Chief Justice Earl Warren joined the Supreme court on January 4th, 1943. He made the court more liberal by making more decisions more democratic. It was a different attitude in the court because of him.

Court Cases:

  • Brown v. Board of Education:

In this case, the Supreme Court was deciding on if “separate, but equal” was actually fair. The unanimous decision was that it was not right to have schools be segregated because it was not only unfair to black students since it went against the 14th amendment’s equal protection clause, but it also affected their learning.

  • Gideon v. Wainwright

In this case, Gideon was arrested and unfortunately, could not afford a lawyer. The state of Florida, however, refused to appoint him an attorney. Because of this, he decided to take this case to the Supreme Court. The Supreme Court decided to reference a case, Betts v. Brady, and in an unanimous decision, they decided that he is required to be appointed a lawyer to help him.

  • Reynolds v. Sims

In this case, some people in rural areas’s votes were accounted more than the ones in major cities. This means that those in rural areas get more of a voice in states due to lower amounts of population. This caused major issues and was taken to the Supreme Court. The fact that some votes were being accounted more than others means that the 14th amendment was being violated. The government is suppose to have equal representation of everyone’s voice and that was not what was happened. The court ruled that legislative districts in the states must be divided equally and have roughly the same amount of population, so everyone’s votes is accounted the same.

  • Griswold v Connecticut

This case was about whether or not contraceptive pills and devices should be legal and sold. Planned Parenthood in Connecticut, which was under the control of Estelle Griswold, was working towards preventing unwanted pregnancies and STIs.

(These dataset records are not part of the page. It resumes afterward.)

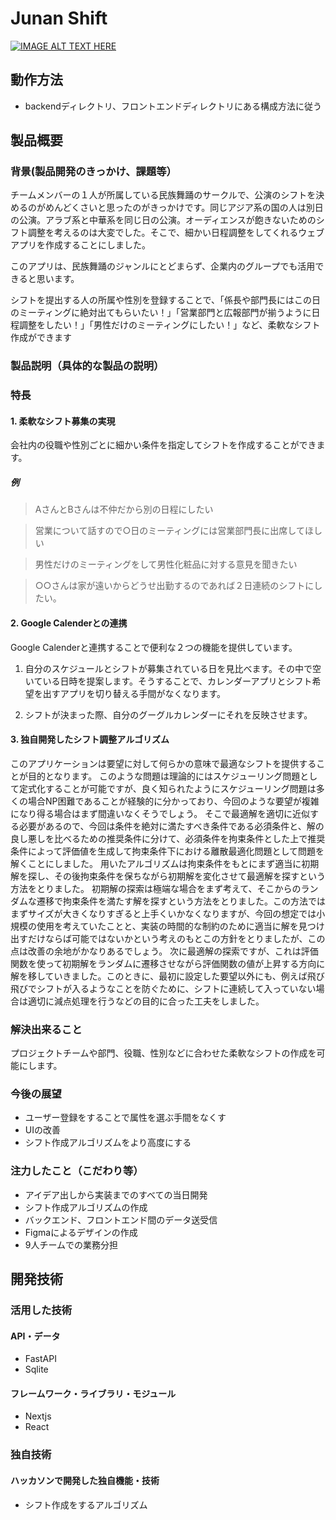 # Junan Shift

[![IMAGE ALT TEXT HERE](https://jphacks.com/wp-content/uploads/2023/07/JPHACKS2023_ogp.png)](https://www.youtube.com/watch?v=yYRQEdfGjEg)


## 動作方法

* backendディレクトリ、フロントエンドディレクトリにある構成方法に従う

## 製品概要

### 背景(製品開発のきっかけ、課題等）

チームメンバーの１人が所属している民族舞踊のサークルで、公演のシフトを決めるのがめんどくさいと思ったのがきっかけです。同じアジア系の国の人は別日の公演。アラブ系と中華系を同じ日の公演。オーディエンスが飽きないためのシフト調整を考えるのは大変でした。そこで、細かい日程調整をしてくれるウェブアプリを作成することにしました。

このアプリは、民族舞踊のジャンルにとどまらず、企業内のグループでも活用できると思います。

シフトを提出する人の所属や性別を登録することで、「係長や部門長にはこの日のミーティングに絶対出てもらいたい！」「営業部門と広報部門が揃うように日程調整をしたい！」「男性だけのミーティングにしたい！」など、柔軟なシフト作成ができます

### 製品説明（具体的な製品の説明）

### 特長

#### 1. 柔軟なシフト募集の実現

会社内の役職や性別ごとに細かい条件を指定してシフトを作成することができます。

##### 例

> AさんとBさんは不仲だから別の日程にしたい

> 営業について話すので○日のミーティングには営業部門長に出席してほしい

> 男性だけのミーティングをして男性化粧品に対する意見を聞きたい

> ○○さんは家が遠いからどうせ出勤するのであれば２日連続のシフトにしたい。

#### 2. Google Calenderとの連携

Google Calenderと連携することで便利な２つの機能を提供しています。

1. 自分のスケジュールとシフトが募集されている日を見比べます。その中で空いている日時を提案します。そうすることで、カレンダーアプリとシフト希望を出すアプリを切り替える手間がなくなります。

2. シフトが決まった際、自分のグーグルカレンダーにそれを反映させます。

#### 3. 独自開発したシフト調整アルゴリズム

このアプリケーションは要望に対して何らかの意味で最適なシフトを提供することが目的となります。
このような問題は理論的にはスケジューリング問題として定式化することが可能ですが、良く知られたようにスケジューリング問題は多くの場合NP困難であることが経験的に分かっており、今回のような要望が複雑になり得る場合はまず間違いなくそうでしょう。
そこで最適解を適切に近似する必要があるので、今回は条件を絶対に満たすべき条件である必須条件と、解の良し悪しを比べるための推奨条件に分けて、必須条件を拘束条件とした上で推奨条件によって評価値を生成して拘束条件下における離散最適化問題として問題を解くことにしました。
用いたアルゴリズムは拘束条件をもとにまず適当に初期解を探し、その後拘束条件を保ちながら初期解を変化させて最適解を探すという方法をとりました。
初期解の探索は極端な場合をまず考えて、そこからのランダムな遷移で拘束条件を満たす解を探すという方法をとりました。この方法ではまずサイズが大きくなりすぎると上手くいかなくなりますが、今回の想定では小規模の使用を考えていたことと、実装の時間的な制約のために適当に解を見つけ出すだけならば可能ではないかという考えのもとこの方針をとりましたが、この点は改善の余地がかなりあるでしょう。
次に最適解の探索ですが、これは評価関数を使って初期解をランダムに遷移させながら評価関数の値が上昇する方向に解を移していきました。このときに、最初に設定した要望以外にも、例えば飛び飛びでシフトが入るようなことを防ぐために、シフトに連続して入っていない場合は適切に減点処理を行うなどの目的に合った工夫をしました。

### 解決出来ること

プロジェクトチームや部門、役職、性別などに合わせた柔軟なシフトの作成を可能にします。

### 今後の展望

* ユーザー登録をすることで属性を選ぶ手間をなくす
* UIの改善
* シフト作成アルゴリズムをより高度にする

### 注力したこと（こだわり等）

* アイデア出しから実装までのすべての当日開発
* シフト作成アルゴリズムの作成
* バックエンド、フロントエンド間のデータ送受信
* Figmaによるデザインの作成
* 9人チームでの業務分担

## 開発技術

### 活用した技術

#### API・データ

* FastAPI
* Sqlite

#### フレームワーク・ライブラリ・モジュール

* Nextjs
* React

### 独自技術

#### ハッカソンで開発した独自機能・技術

* シフト作成をするアルゴリズム
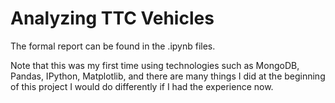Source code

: # Analyzing TTC Vehicles

The formal report can be found in the .ipynb files.

Note that this was my first time using technologies such as MongoDB, Pandas, IPython, Matplotlib, and there are many things I did at the beginning of this project I would do differently if I had the experience now.
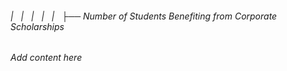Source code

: ###### |   |   |   |   |   ├── Number of Students Benefiting from Corporate Scholarships

*Add content here*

Griswold fought for women’s rights and believed that women have the choice on what they can or cannot do to their bodies. This is not a government’s decision. She eventually won the case because the 9th amendment clearly states that the government cannot take away certain rights from the citizens that exceed the government’s powers.

  • Miranda v. Arizona

Police arrested Miranda in his home and was taken into questioning. Before any of this happened, Miranda was not told his rights and was forced to write a confession without counsel present. He has not finished his 9th grade in school and was mentally ill and had no one there to help with him with the case. He was soon put into jail due to his confession that the police recorded. Miranda argued that all of this went against the constitution and the fact that he was never told his rights was unlawful. He soon took it to the Supreme Court and the court ruled that the prosecution could not use his confession in trail because it did violate his rights. It is now required that police officers must recite the Miranda Rights as they are arresting someone. This way they know their rights.

Reflection:

All of these cases have a huge affect in today’s society and nation. For example, I may not have all the friends I have today if segregation was still places into schools. When I am old enough to vote, I know that my vote is equal compared to everyone else no matter where I live. I am able to decide what I want to do with my body and not have to worry about the government controlling my body. All of these rights are important and necessary and it definitely protects my rights in the constitution. Without Chief Justice Earl Warren, the liberal view that he added into the Supreme Court would have been gone and that would mean a loss of some rights.